From the entries below, retype only the lines from the one with "那天，小鹿很晚才回到她临时的" through the one with "高君宇生前，评梅拒绝了他的爱", exactly as written.

Records supplied ▸
------------------------------

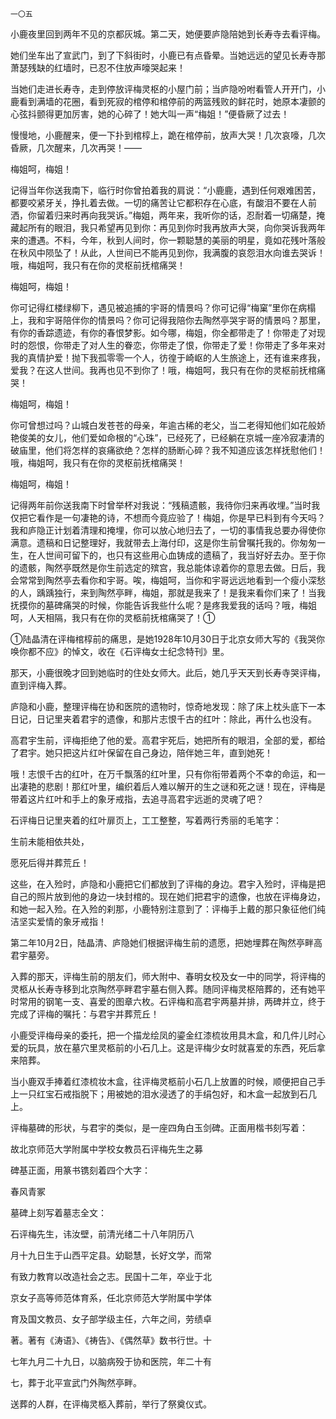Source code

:     一〇五 

   小鹿夜里回到两年不见的京都灰城。第二天，她便要庐隐陪她到长寿寺去看评梅。

   她们坐车出了宣武门，到了下斜街时，小鹿已有点昏晕。当她远远的望见长寿寺那萧瑟残缺的红墙时，已忍不住放声嚎哭起来！

   当她们走进长寿寺，走到停放评梅灵枢的小屋门前；当庐隐吩咐看管人开开门，小鹿看到满墙的花圈，看到死寂的棺停和棺停前的两篮残败的鲜花时，她原本凄颤的心弦抖颤得更加厉害，她的心碎了！她大叫一声“梅姐！”便昏厥了过去！

   慢慢地，小鹿醒来，便一下扑到棺椁上，跪在棺停前，放声大哭！几次哀嚎，几次昏厥，几次醒来，几次再哭！——

   梅姐呵，梅姐！

   记得当年你送我南下，临行时你曾拍着我的肩说：“小鹿鹿，遇到任何艰难困苦，都要咬紧牙关，挣扎着去做。一切的痛苦让它都积存在心底，有酸泪不要在人前洒，你留着归来时再向我哭诉。”梅姐，两年来，我听你的话，忍耐着一切痛楚，掩藏起所有的眼泪，我只希望再见到你：再见到你时我再放声大哭，向你哭诉我两年来的遭遇。不料，今年，秋到人间时，你一颗聪慧的美丽的明星，竟如花残叶落般在秋风中陨坠了！从此，人世间已不能再见到你，我满腹的哀怨泪水向谁去哭诉！哦，梅姐呵，我只有在你的灵枢前抚棺痛哭！

   梅姐呵，梅姐！

   你可记得红楼绿柳下，遇见被追捕的宇哥的情景吗？你可记得“梅窠”里你在病榻上，我和宇哥陪伴你的情景吗？你可记得我陪你去陶然亭哭宇哥的情景吗？那里，有你的香踪遗迹，有你的春恨梦影。如今哪，梅姐，你全都带走了！你带走了对现时的怨恨，你带走了对人生的眷恋，你带走了恨，你带走了爱！你带走了多年来对我的真情护爱！抛下我孤零零一个人，彷徨于崎岖的人生旅途上，还有谁来疼我，爱我？在这人世间。我再也见不到你了！哦，梅姐呵，我只有在你的灵枢前抚棺痛哭！

   梅姐呵，梅姐！

   你可曾想过吗？山城白发苍苍的母亲，年逾古稀的老父，当二老得知他们如花般娇艳俊美的女儿，他们爱如命根的“心珠”，已经死了，已经躺在京城一座冷寂凄清的破庙里，他们将怎样的哀痛欲绝？怎样的肠断心碎？我不知道应该怎样抚慰他们！哦，梅姐呵，我只有在你的灵枢前抚棺痛哭！

   梅姐呵，梅姐！

   记得两年前你送我南下时曾举杯对我说：“残稿遗骸，我待你归来再收埋。”当时我仅把它看作是一句凄艳的诗，不想而今竟应验了！梅姐，你是早已料到有今天吗？我和庐隐正计划着清理和掩埋，你可以放心地归去了，一切的事情我总要办得使你满意。遗稿和日记整理好，我就带去上海付印，这是你生前曾嘱托我的。你匆匆一生，在人世间可留下的，也只有这些用心血铸成的遗稿了，我当好好去办。至于你的遗骸，陶然亭既然是你生前选定的殡宫，我总能体谅着你的意思去做。日后，我会常常到陶然亭去看你和宇哥。唉，梅姐呵，当你和宇哥远远地看到一个瘦小深愁的人，踽踽独行，来到陶然亭畔，梅姐，那就是我来了！是我来看你们来了！当我抚摸你的墓碑痛哭的时候，你能告诉我些什么呢？是疼我爱我的话吗？哦，梅姐呵，人天相隔，我只有在你的灵柩前抚棺痛哭了！①

   ①陆晶清在评梅棺椁前的痛思，是她1928年10月30日于北京女师大写的《我哭你唤你都不应》的悼文，收在《石评梅女士纪念特刊》里。

   那天，小鹿很晚才回到她临时的住处女师大。此后，她几乎天天到长寿寺哭评梅，直到评梅入葬。

   庐隐和小鹿，整理评梅在协和医院的遗物时，惊奇地发现：除了床上枕头底下一本日记，日记里夹着君宇的遗像，和那片志恨千古的红叶：除此，再什么也没有。

   高君宇生前，评梅拒绝了他的爱。高君宇死后，她把所有的眼泪，全部的爱，都给了君宇。她只把这片红叶保留在自己身边，陪伴她三年，直到她死！

   哦！志恨千古的红叶，在万千飘落的红叶里，只有你衔带着两个不幸的命运，和一出凄艳的悲剧！那红叶里，编织着后人难以解开的生之谜和死之谜！现在，评梅是带着这片红叶和手上的象牙戒指，去追寻高君宇远逝的灵魂了吧？

   石评梅日记里夹着的红叶扉页上，工工整整，写着两行秀丽的毛笔字：

   生前未能相依共处，

   愿死后得并葬荒丘！

   这些，在入殓时，庐隐和小鹿把它们都放到了评梅的身边。君宇入殓时，评梅是把自己的照片放到他的身边一块封棺的。现在她们把君宇的遗像，也放在评梅身边，和她一起入殓。在入殓的刹那，小鹿特别注意到了：评梅手上戴的那只象征他们纯洁坚实爱情的象牙戒指！

   第二年10月2日，陆晶清、庐隐她们根据评梅生前的遗愿，把她埋葬在陶然亭畔高君宇墓旁。

   入葬的那天，评梅生前的朋友们，师大附中、春明女校及女一中的同学，将评梅的灵柩从长寿寺移到北京陶然亭畔君宇墓右侧入葬。随同评梅灵枢陪葬的，还有她平时常用的钢笔一支、喜爱的图章六枚。石评梅和高君宇两墓并排，两碑并立，终于完成了评梅的嘱托：与君宇并葬荒丘！

   小鹿受评梅母亲的委托，把一个描龙绘凤的鎏金红漆梳妆用具木盒，和几件儿时心爱的玩具，放在墓穴里灵柩前的小石几上。这是评梅少女时就喜爱的东西，死后拿来陪葬。

   当小鹿双手捧着红漆梳妆木盒，往评梅灵柩前小石几上放置的时候，顺便把自己手上一只红宝石戒指脱下；用被她的泪水浸透了的手绢包好，和木盒一起放到石几上。

   评梅墓碑的形状，与君宇的类似，是一座四角白玉剑碑。正面用楷书刻写着：

   故北京师范大学附属中学校女教员石评梅先生之募

   碑基正面，用篆书镌刻着四个大字：

   春风青冢

   墓碑上刻写着墓志全文：

   石评梅先生，讳汝壁，前清光绪二十八年阴历八

   月十九日生于山西平定县。幼聪慧，长好文学，而常

   有致力教育以改造社会之志。民国十二年，卒业于北

   京女子高等师范体育系，任北京师范大学附属中学体

   育及国文教员、女子部学级主任，六年之间，劳绩卓

   著。著有《涛语》、《祷告》、《偶然草》数书行世。十

   七年九月二十九日，以脑病殁于协和医院，年二十有

   七，葬于北平宣武门外陶然亭畔。

   送葬的人群，在评梅灵柩入葬前，举行了祭奠仪式。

------------------------------

Task response ▸
   那天，小鹿很晚才回到她临时的住处女师大。此后，她几乎天天到长寿寺哭评梅，直到评梅入葬。

   庐隐和小鹿，整理评梅在协和医院的遗物时，惊奇地发现：除了床上枕头底下一本日记，日记里夹着君宇的遗像，和那片志恨千古的红叶：除此，再什么也没有。

   高君宇生前，评梅拒绝了他的爱。高君宇死后，她把所有的眼泪，全部的爱，都给了君宇。她只把这片红叶保留在自己身边，陪伴她三年，直到她死！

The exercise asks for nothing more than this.